Many cities in Europe have already taken up the fight against air pollution. In some countries, however, the air is still worryingly dirty. Especially when it comes to particulate matter, cities without low-emission zones perform extremely badly. But even those with driving bans continue to struggle against pollutants.
A team of researchers studied 1,000 European cities with regard to particulate matter and nitrogen oxide pollution and the associated mortality. Their result: 51,000 premature deaths could be avoided every year by cleaner air in Europe.
Particulate matter pollution is particularly high in the Po Valley in Italy, where Milan, Italy's most important industrial and commercial centre, is located, but also in the south of Poland and in the east of the Czech Republic. In 1st and 2nd place on the list of the dirtiest cities in terms of fine particles are Brescia and Bergamo, not far from Milan. In the two Eastern European countries there are no environmental zones to regulate traffic. The air there is particularly polluted in Karviná and Ostrava (Czech Republic) and Katowice and Jastrzębie-Zdrój (Poland).
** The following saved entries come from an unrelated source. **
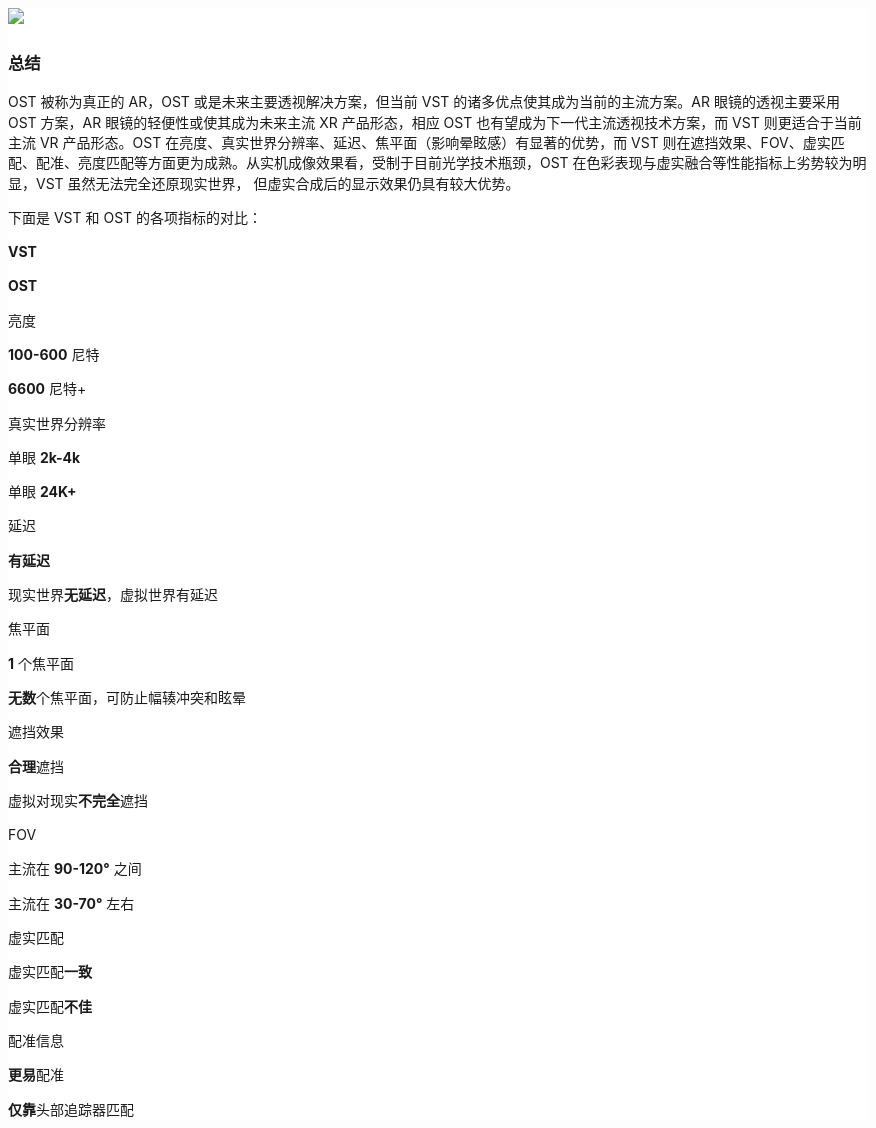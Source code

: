 ![](/images/jueJin/be8a59be47624b7.png)

### 总结

OST 被称为真正的 AR，OST 或是未来主要透视解决方案，但当前 VST 的诸多优点使其成为当前的主流方案。AR 眼镜的透视主要采用 OST 方案，AR 眼镜的轻便性或使其成为未来主流 XR 产品形态，相应 OST 也有望成为下一代主流透视技术方案，而 VST 则更适合于当前主流 VR 产品形态。OST 在亮度、真实世界分辨率、延迟、焦平面（影响晕眩感）有显著的优势，而 VST 则在遮挡效果、FOV、虚实匹配、配准、亮度匹配等方面更为成熟。从实机成像效果看，受制于目前光学技术瓶颈，OST 在色彩表现与虚实融合等性能指标上劣势较为明显，VST 虽然无法完全还原现实世界， 但虚实合成后的显示效果仍具有较大优势。

下面是 VST 和 OST 的各项指标的对比：

**VST**

**OST**

亮度

**100-600** 尼特

**6600** 尼特+

真实世界分辨率

单眼 **2k-4k**

单眼 **24K+**

延迟

**有延迟**

现实世界**无延迟**，虚拟世界有延迟

焦平面

**1** 个焦平面

**无数**个焦平面，可防止幅辏冲突和眩晕

遮挡效果

**合理**遮挡

虚拟对现实**不完全**遮挡

FOV

主流在 **90-120°** 之间

主流在 **30-70°** 左右

虚实匹配

虚实匹配**一致**

虚实匹配**不佳**

配准信息

**更易**配准

**仅靠**头部追踪器匹配
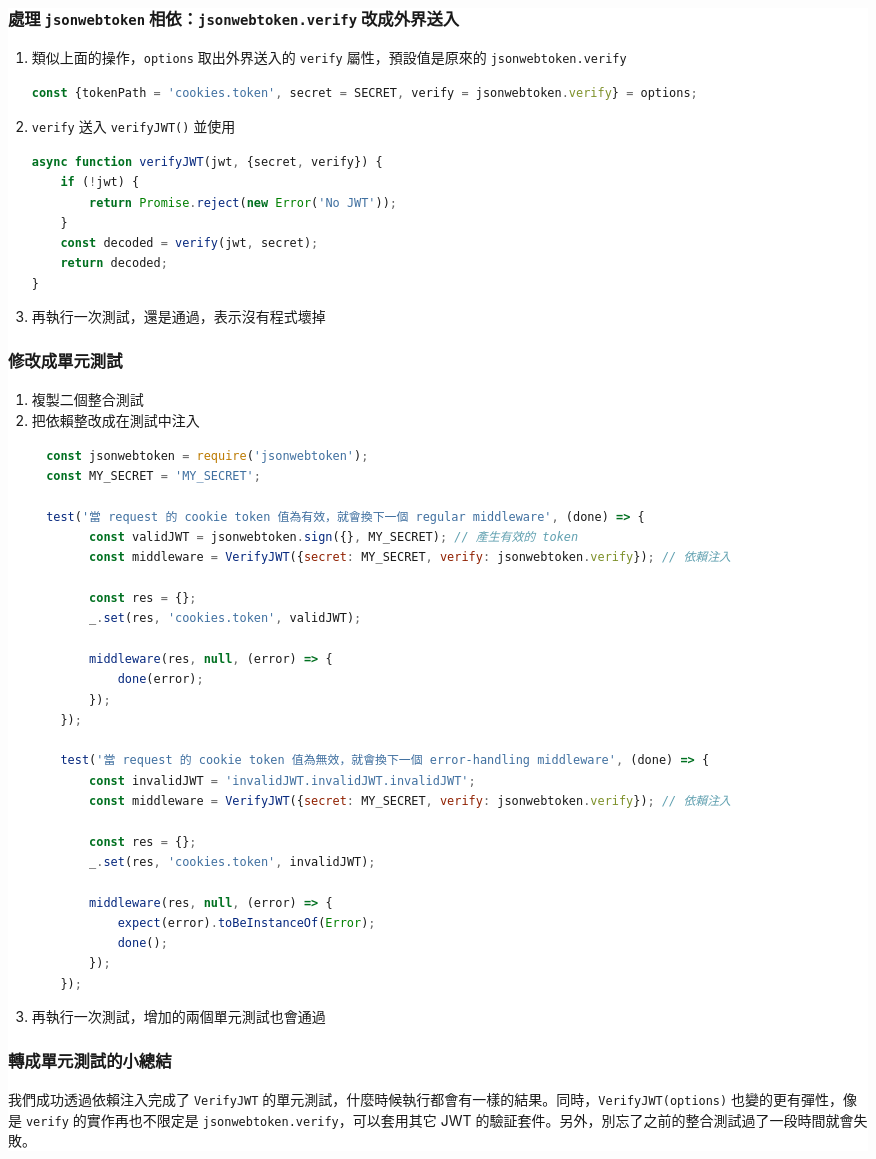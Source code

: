
### 處理 `jsonwebtoken` 相依：`jsonwebtoken.verify` 改成外界送入
1. 類似上面的操作，`options` 取出外界送入的 `verify` 屬性，預設值是原來的 `jsonwebtoken.verify`
    ``` javascript
    const {tokenPath = 'cookies.token', secret = SECRET, verify = jsonwebtoken.verify} = options; 
    ```
1. `verify` 送入 `verifyJWT()` 並使用
    ``` javascript
    async function verifyJWT(jwt, {secret, verify}) {
        if (!jwt) {
            return Promise.reject(new Error('No JWT'));
        }
        const decoded = verify(jwt, secret);
        return decoded;
    }
    ```
1. 再執行一次測試，還是通過，表示沒有程式壞掉

### 修改成單元測試

1. 複製二個整合測試
2. 把依賴整改成在測試中注入
    ``` javascript
      const jsonwebtoken = require('jsonwebtoken');
      const MY_SECRET = 'MY_SECRET'; 

      test('當 request 的 cookie token 值為有效，就會換下一個 regular middleware', (done) => {
            const validJWT = jsonwebtoken.sign({}, MY_SECRET); // 產生有效的 token
            const middleware = VerifyJWT({secret: MY_SECRET, verify: jsonwebtoken.verify}); // 依賴注入
    
            const res = {};
            _.set(res, 'cookies.token', validJWT);
            
            middleware(res, null, (error) => {
                done(error);
            });
        });
    
        test('當 request 的 cookie token 值為無效，就會換下一個 error-handling middleware', (done) => {
            const invalidJWT = 'invalidJWT.invalidJWT.invalidJWT';
            const middleware = VerifyJWT({secret: MY_SECRET, verify: jsonwebtoken.verify}); // 依賴注入
    
            const res = {};
            _.set(res, 'cookies.token', invalidJWT);
            
            middleware(res, null, (error) => {
                expect(error).toBeInstanceOf(Error);
                done();
            });
        });
    ```
1. 再執行一次測試，增加的兩個單元測試也會通過

### 轉成單元測試的小總結
我們成功透過依賴注入完成了 `VerifyJWT` 的單元測試，什麼時候執行都會有一樣的結果。同時，`VerifyJWT(options)` 也變的更有彈性，像是 `verify` 的實作再也不限定是 `jsonwebtoken.verify`，可以套用其它 JWT 的驗証套件。另外，別忘了之前的整合測試過了一段時間就會失敗。
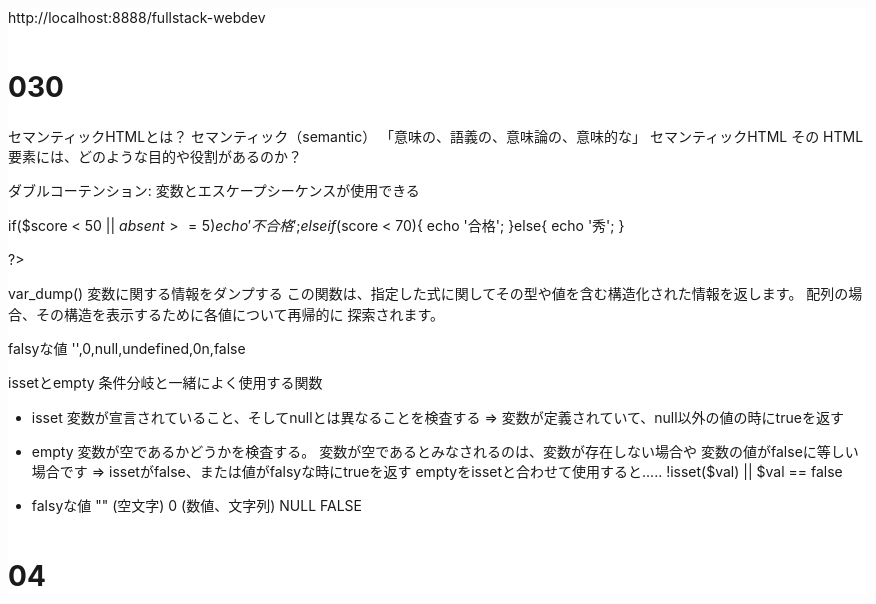 http://localhost:8888/fullstack-webdev



# 030

セマンティックHTMLとは？
セマンティック（semantic）
「意味の、語義の、意味論の、意味的な」
セマンティックHTML
 その HTML 要素には、どのような目的や役割があるのか？

ダブルコーテンション: 変数とエスケープシーケンスが使用できる

if($score < 50 || $absent >= 5){
  echo '不合格';
}elseif($score < 70){
  echo '合格';
}else{
  echo '秀';
}

?>

var_dump()
変数に関する情報をダンプする
この関数は、指定した式に関してその型や値を含む構造化された情報を返します。
配列の場合、その構造を表示するために各値について再帰的に 探索されます。

falsyな値
'',0,null,undefined,0n,false

issetとempty
条件分岐と一緒によく使用する関数

 - isset
 変数が宣言されていること、そしてnullとは異なることを検査する
 => 変数が定義されていて、null以外の値の時にtrueを返す

 - empty
変数が空であるかどうかを検査する。
変数が空であるとみなされるのは、変数が存在しない場合や 変数の値がfalseに等しい場合です
=> issetがfalse、または値がfalsyな時にtrueを返す
emptyをissetと合わせて使用すると.....
 !isset($val) || $val == false

 - falsyな値
 "" (空文字)
 0 (数値、文字列)
 NULL
 FALSE




# 04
But even in countries where low emission zones have kept older vehicles out of urban areas for years, the air continues to be bad, especially with regard to nitrogen dioxide. The nitrogen oxide list is topped by Western European metropolises. Madrid is in first place, followed by Antwerp, Turin, Paris, Milan and Barcelona.
Germany only has one city in the top 10 dirtiest cities in Europe - Herne in the Ruhr region is in 9th place on the list with the highest nitrogen oxide pollution. But if you look at Germany alone, it is striking that the air in the Ruhr region in particular is extremely harmful to health. In terms of fine dust pollution, Gelsenkirchen is in first place, followed by Herne, Duisburg, Oberhausen, Essen, Recklinghausen and Bottrop. Herne tops the list for nitrogen oxide. Essen, Düsseldorf, Cologne, Duisburg, Leverkusen and Gelsenkirchen are behind. Here, industry is certainly also responsible for the bad air, but the dense population and the commuting of people between the cities by car also contribute to the pollution.
The cleanest air is in the Nordic countries, such as Iceland, Norway, Sweden and Finland.
The situation in Poland and the Czech Republic in particular shows that the lack of environmental zones leads to increased particulate matter pollution. At the same time, the study makes clear that in densely populated areas and those with high industrial activity, environmental zones are not yet effective enough to protect people from pollution.
So the study could be another call for tightening existing environmental zones. It could also create new driving bans where none exist to save more lives in Europe.